# Web Scraping with Selenium


In this notebook, I will show how to use Selenium to search Google and parse the results.


**Table of Contents**
1. [Part 1: Test Selenium](#part1)
2. [Part 2: Get to know Selenium commands](#part2)
3. [Part 3: Searching Google (with an example)](#part3)
4. [Part 4: Do your own search](#part4)

<a id="part1"></a>
## Part 1: Test Selenium

In this part we will make sure that selenium is installed and can communicate with the Firefox browser.

In [None]:
import selenium 

If you are getting an error, such as: ModuleNotFoundError: No module named 'selenium', then you'll need to install the selenium package.

In [None]:
pip install selenium

**IMPORTANT STEP:** Check the slides for Day 3 to deal with the "path" of where Geckodriver is stored, otherwise, the code below will show an error.

Now we are creating a Firefox instance and telling it to open a web page:

In [None]:
from selenium import webdriver

browser = webdriver.Firefox()
browser.get('http://cs.wellesley.edu')

If the test was successful, you should be able to see a Firefox browser open, and then display the Wellesley CS homepage.

**Note:** In order to continue with the commands in Part 2, DO NOT close the Firefox window that was opened above. Without the browser, the commands will fail.

<a id="part2"></a>

## Part 2: Get to know Selenium commands

One way to learn more about what methods and attributes of a class are available is to use the Python function `dir`:

In [None]:
print(dir(browser))

Here are some useful attributes of the `browser` object that we might be interested to use:

In [None]:
browser.current_url

In [None]:
browser.title

In [None]:
browser.page_source[500:1000] # don't print the entire page, might be too big

Selenium has its own set of commands for accessing the DOM of a page, here are some examples:

In [None]:
from selenium.webdriver.common.by import By # contains operators for the type of search we want to do

# Find the element with id="navbar"
try:
    print(browser.find_element(By.ID, 'navbar').text)
except Exception as e:
    print(e)

In [None]:
# Find the element with a given class name
try:
    print(browser.find_element(By.CLASS_NAME, 'md-left-sidebar').text)
except Exception as e:
    print(e)

Let's close the browser instance:

In [None]:
browser.close()

<a id="part3"></a>

## Part 3: Searching Google

We'll open a new browser instance and get to visit Google.

In [None]:
browser = webdriver.Firefox()
browser.get('https://google.com')

We want to access the search box, which we know it's named "q", so it can be accessed by its name:

In [None]:
browser.find_element(By.NAME, "q")

This result shows us that there is an element named "q". We will assign a variable to this instance so that we can interact with it:

In [None]:
inputBox = browser.find_element(By.NAME, "q")
inputBox.send_keys("wellesley college")

Notice how the browser copied the phrase into the search box and Google showed the suggested searches. If we want the search to start, we can send an enter event via code:

In [None]:
from selenium.webdriver.common.keys import Keys
inputBox.send_keys(Keys.ENTER)

This sends the query phrase and then the page is loaded.

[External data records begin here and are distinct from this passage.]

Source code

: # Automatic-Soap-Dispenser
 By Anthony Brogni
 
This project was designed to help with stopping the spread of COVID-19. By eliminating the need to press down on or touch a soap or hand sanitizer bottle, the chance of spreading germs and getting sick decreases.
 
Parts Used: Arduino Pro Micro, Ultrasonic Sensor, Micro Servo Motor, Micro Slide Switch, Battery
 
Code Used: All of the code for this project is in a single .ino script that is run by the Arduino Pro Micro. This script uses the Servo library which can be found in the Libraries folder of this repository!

It's possible to perform other operations with the keyboard, here is a [list of keyboard keys](https://www.selenium.dev/selenium/docs/api/py/webdriver/selenium.webdriver.common.keys.html) that Selenium recognizes.

Now that we know how to search Google, here are some simple tasks to try.

### Example: Artist Popularity

Let's take the list of **five** famous artists, e.g. Lady Gaga, Rihana, Taylor Swift, Beyonce, and Britney Spears, and find the number of results (hits) that Google returns for each of them. We will use these numbers to rank the artists based on the number of hits. In a sense, one can use the number of hits as a signal of an artist's popularity. More hits means more people have created pages mentioning the search phrase.

**Good to know**

- The element of the search page that contains the number of results has id="result-stats".
- The result usually looks like this: 'About 6,120,000 results (1.25 seconds) ', thus, we will extract the number, turn it into an integer, before doing the ranking.
- It takes some time between sending a query and the page loading, so you want the program to wait in between calls. We can use Python's time.sleep(N) as the simplest way to wait.

In [None]:
import time

def getResults(query):
    """Given a query, open a browser instance, search Google for the 
    phrase, then get the result-stats phrase from the page and return it.
    """
    browser = webdriver.Firefox()
    browser.get('https://google.com')
    inputBox = browser.find_element(By.NAME, "q")
    inputBox.clear() # so that in between searches it starts empty
    inputBox.send_keys(query)
    inputBox.send_keys(Keys.ENTER)
    time.sleep(1) # wait for the page to load
    try:
        result = browser.find_element(By.ID, "result-stats").text
    except:
        # Occasionally, Google Search shows something else at the top of the page.
        print(f"Couldn't find result for {query}")
        result = ""
    browser.close()
    return result

A helper function to return the hit number.

In [None]:
def processHitNumber(phrase):
    """Assumes that the phrase has the following format:
    About 39,600,000 results (0.75 seconds)
    and extracts the number of results.
    """
    hitNumber = phrase.split()[1]
    return int(hitNumber.replace(',', ''))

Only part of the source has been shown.